- _WHAT IS EXPECTED_: An exact copy of all the data is needed, with every picture left out.

- _THE RECORDS_:
◆ ◆ ◆ ◆ ◆ ◆ ◆
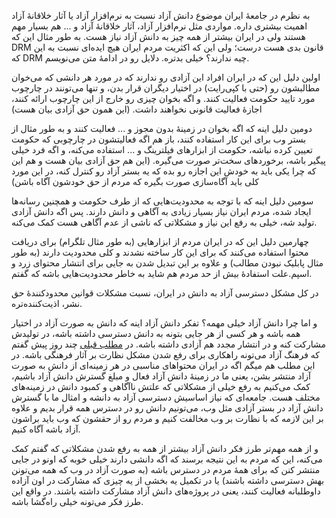 <!-- 
.. title: اهمیت بیشتر دانش آزاد در ایران
.. slug: free-knowledg-iran
.. date: 2016-04-24 18:21:04 UTC
.. tags: دانش آزاد, ایران, آزادی, آگاهی, جامعه, حکومت ایران, فیلترینگ, وب
.. category: 
.. link: 
.. description: 
.. type: text
-->

به نظرم در جامعهٔ ایران موضوع دانش آزاد نسبت به نرم‌افزار آزاد یا آثار خلاقانهٔ آزاد اهمیت بیشتری داره. مواردی مثل نرم‌افزار آزاد، آثار خلاقانهٔ آزاد و ... هم بسیار مهم هستند ولی در ایران بیشتر از همه چیز به دانش آزاد نیاز هست. به طور مثال این که DRM قانون بدی هست درست؛ ولی این که اکثریت مردم ایران هیچ ایده‌ای نسبت به این که DRM چیه ندارند؟ خیلی بدتره. دلایل رو در ادامهٔ متن می‌نویسم.

اولین دلیل این که در ایران افراد این آزادی رو ندارند که در مورد هر دانشی که می‌خوان مطالبشون رو (حتی با کپی‌رایت) در اختیار دیگران قرار بدن، و تنها می‌تونند در چارچوب مورد تایید حکومت فعالیت کنند. و اگه بخوان چیزی رو خارج از این چارچوب ارائه کنند، اجازهٔ فعالیت قانونی نخواهند داشت. (این همون حق آزادی بیان هست)

دومین دلیل اینه که اگه بخوان در زمینهٔ بدون مجوز و ... فعالیت کنند و به طور مثال از بستر وب برای این کار استفاده کنند، باز هم اگه فعالیتشون در چارچوبی که حکومت تعیین کرده نباشه، حکومت از ابزارهای فیلترینگ و ... استفاده می‌کنه، و اگه فرد خیلی پیگیر باشه، برخوردهای سخت‌تر صورت می‌گیره. (این هم حق آزادی بیان هست و هم این که چرا یکی باید به خودش این اجازه رو بده که یه بستر آزاد رو کنترل کنه، در این مورد کلی باید آگاه‌سازی صورت بگیره که مردم از حق خودشون آگاه باشن)

سومین دلیل اینه که با توجه به محدودیت‌هایی که از طرف حکومت و همچنین رسانه‌ها ایجاد شده، مردم ایران نیاز بسیار زیادی به آگاهی و دانش دارند. پس اگه دانش آزادی تولید شه، خیلی به رفع این نیاز و مشکلاتی که ناشی از عدم آگاهی هست کمک می‌کنه.

چهارمین دلیل این که در ایران مردم از ابزارهایی (به طور مثال تلگرام) برای دریافت محتوا استفاده می‌کنند که برای این کار ساخته نشدند و کلی محدودیت دارند (به طور مثال پابلیک نبودن مطالب) و علاوه بر این تبدیل شدن به جایی برای انتشار محتوای زرد و اسپم.علت استفادهٔ بیش از حد مردم هم شاید به خاطر محدودیت‌هایی باشه که گفتم.

در کل مشکل دسترسی آزاد به دانش در ایران، نسبت مشکلات قوانین محدودکنندهٔ حق نشر، اذیت‌کننده‌تره.

و اما چرا دانش آزاد خیلی مهمه؟ تفکر دانش آزاد اینه که دانش به صورت آزاد در اختیار همه باشه و هر کسی از هر جایی بتونه به دانش دسترسی داشته باشه، در تولیدش مشارکت کنه و در انتشار مجدد هم آزادی داشته باشه. در [مطلب قبلی](https://saeedalijani.github.io/posts/free-culture-1.html) چند روز پیش گفتم که فرهنگ آزاد می‌تونه راهکاری برای رفع شدن مشکل نظارت بر آثار فرهنگی باشه. در این مطلب هم میگم اگه در ایران محتواهای مناسبی در هر زمینه‌ای از دانش به صورت آزاد منتشر بشن، یعنی ما در زمینهٔ دانش آزاد فعال و مبلغ گسترش دانش آزاد باشیم، کمک می‌کنیم به رفع خیلی از مشکلاتی که علتش ناآگاهی و کمبود دانش در زمینه‌های مختلف هست. جامعه‌‌ای که نیاز اساسیش دسترسی آزاد به دانشه و امثال ما با گسترش دانش آزاد در بستر آزادی مثل وب، می‌تونیم دانش رو در دسترس همه قرار بدیم و علاوه بر این لازمه که با نظارت بر وب مخالفت کنیم و مردم رو از حقشون که وب باید براشون آزاد باشه آگاه کنیم.

و از همه مهم‌تر طرز فکر دانش آزاد بیشتر از همه به رفع شدن مشکلاتی که گفتم کمک می‌کنه، این که مردم به این نتیجه برسند که اگه دانشی دارند خیلی خوبه که اونو در جایی منتشر کنن که برای همهٔ مردم در دسترس باشه (به صورت آزاد در وب که همه می‌تونن بهش دسترسی داشته باشند) یا در تکمیل یه بخشی از یه چیزی که مشارکت در اون آزاده داوطلبانه فعالیت کنند، یعنی در پروژه‌های دانش آزاد مشارکت داشته باشند. در واقع این طرز فکر می‌تونه خیلی راه‌گشا باشه.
◆ ◆ ◆ ◆ ◆ ◆ ◆
- _ANSWER FOR THIS EXERCISE_:
 <!-- 
.. title: اهمیت بیشتر دانش آزاد در ایران
.. slug: free-knowledg-iran
.. date: 2016-04-24 18:21:04 UTC
.. tags: دانش آزاد, ایران, آزادی, آگاهی, جامعه, حکومت ایران, فیلترینگ, وب
.. category: 
.. link: 
.. description: 
.. type: text
-->

به نظرم در جامعهٔ ایران موضوع دانش آزاد نسبت به نرم‌افزار آزاد یا آثار خلاقانهٔ آزاد اهمیت بیشتری داره. مواردی مثل نرم‌افزار آزاد، آثار خلاقانهٔ آزاد و ... هم بسیار مهم هستند ولی در ایران بیشتر از همه چیز به دانش آزاد نیاز هست. به طور مثال این که DRM قانون بدی هست درست؛ ولی این که اکثریت مردم ایران هیچ ایده‌ای نسبت به این که DRM چیه ندارند؟ خیلی بدتره. دلایل رو در ادامهٔ متن می‌نویسم.

اولین دلیل این که در ایران افراد این آزادی رو ندارند که در مورد هر دانشی که می‌خوان مطالبشون رو (حتی با کپی‌رایت) در اختیار دیگران قرار بدن، و تنها می‌تونند در چارچوب مورد تایید حکومت فعالیت کنند. و اگه بخوان چیزی رو خارج از این چارچوب ارائه کنند، اجازهٔ فعالیت قانونی نخواهند داشت. (این همون حق آزادی بیان هست)

دومین دلیل اینه که اگه بخوان در زمینهٔ بدون مجوز و ... فعالیت کنند و به طور مثال از بستر وب برای این کار استفاده کنند، باز هم اگه فعالیتشون در چارچوبی که حکومت تعیین کرده نباشه، حکومت از ابزارهای فیلترینگ و ... استفاده می‌کنه، و اگه فرد خیلی پیگیر باشه، برخوردهای سخت‌تر صورت می‌گیره. (این هم حق آزادی بیان هست و هم این که چرا یکی باید به خودش این اجازه رو بده که یه بستر آزاد رو کنترل کنه، در این مورد کلی باید آگاه‌سازی صورت بگیره که مردم از حق خودشون آگاه باشن)

سومین دلیل اینه که با توجه به محدودیت‌هایی که از طرف حکومت و همچنین رسانه‌ها ایجاد شده، مردم ایران نیاز بسیار زیادی به آگاهی و دانش دارند. پس اگه دانش آزادی تولید شه، خیلی به رفع این نیاز و مشکلاتی که ناشی از عدم آگاهی هست کمک می‌کنه.

چهارمین دلیل این که در ایران مردم از ابزارهایی (به طور مثال تلگرام) برای دریافت محتوا استفاده می‌کنند که برای این کار ساخته نشدند و کلی محدودیت دارند (به طور مثال پابلیک نبودن مطالب) و علاوه بر این تبدیل شدن به جایی برای انتشار محتوای زرد و اسپم.علت استفادهٔ بیش از حد مردم هم شاید به خاطر محدودیت‌هایی باشه که گفتم.

در کل مشکل دسترسی آزاد به دانش در ایران، نسبت مشکلات قوانین محدودکنندهٔ حق نشر، اذیت‌کننده‌تره.

و اما چرا دانش آزاد خیلی مهمه؟ تفکر دانش آزاد اینه که دانش به صورت آزاد در اختیار همه باشه و هر کسی از هر جایی بتونه به دانش دسترسی داشته باشه، در تولیدش مشارکت کنه و در انتشار مجدد هم آزادی داشته باشه. در [مطلب قبلی](https://saeedalijani.github.io/posts/free-culture-1.html) چند روز پیش گفتم که فرهنگ آزاد می‌تونه راهکاری برای رفع شدن مشکل نظارت بر آثار فرهنگی باشه. در این مطلب هم میگم اگه در ایران محتواهای مناسبی در هر زمینه‌ای از دانش به صورت آزاد منتشر بشن، یعنی ما در زمینهٔ دانش آزاد فعال و مبلغ گسترش دانش آزاد باشیم، کمک می‌کنیم به رفع خیلی از مشکلاتی که علتش ناآگاهی و کمبود دانش در زمینه‌های مختلف هست. جامعه‌‌ای که نیاز اساسیش دسترسی آزاد به دانشه و امثال ما با گسترش دانش آزاد در بستر آزادی مثل وب، می‌تونیم دانش رو در دسترس همه قرار بدیم و علاوه بر این لازمه که با نظارت بر وب مخالفت کنیم و مردم رو از حقشون که وب باید براشون آزاد باشه آگاه کنیم.

و از همه مهم‌تر طرز فکر دانش آزاد بیشتر از همه به رفع شدن مشکلاتی که گفتم کمک می‌کنه، این که مردم به این نتیجه برسند که اگه دانشی دارند خیلی خوبه که اونو در جایی منتشر کنن که برای همهٔ مردم در دسترس باشه (به صورت آزاد در وب که همه می‌تونن بهش دسترسی داشته باشند) یا در تکمیل یه بخشی از یه چیزی که مشارکت در اون آزاده داوطلبانه فعالیت کنند، یعنی در پروژه‌های دانش آزاد مشارکت داشته باشند. در واقع این طرز فکر می‌تونه خیلی راه‌گشا باشه.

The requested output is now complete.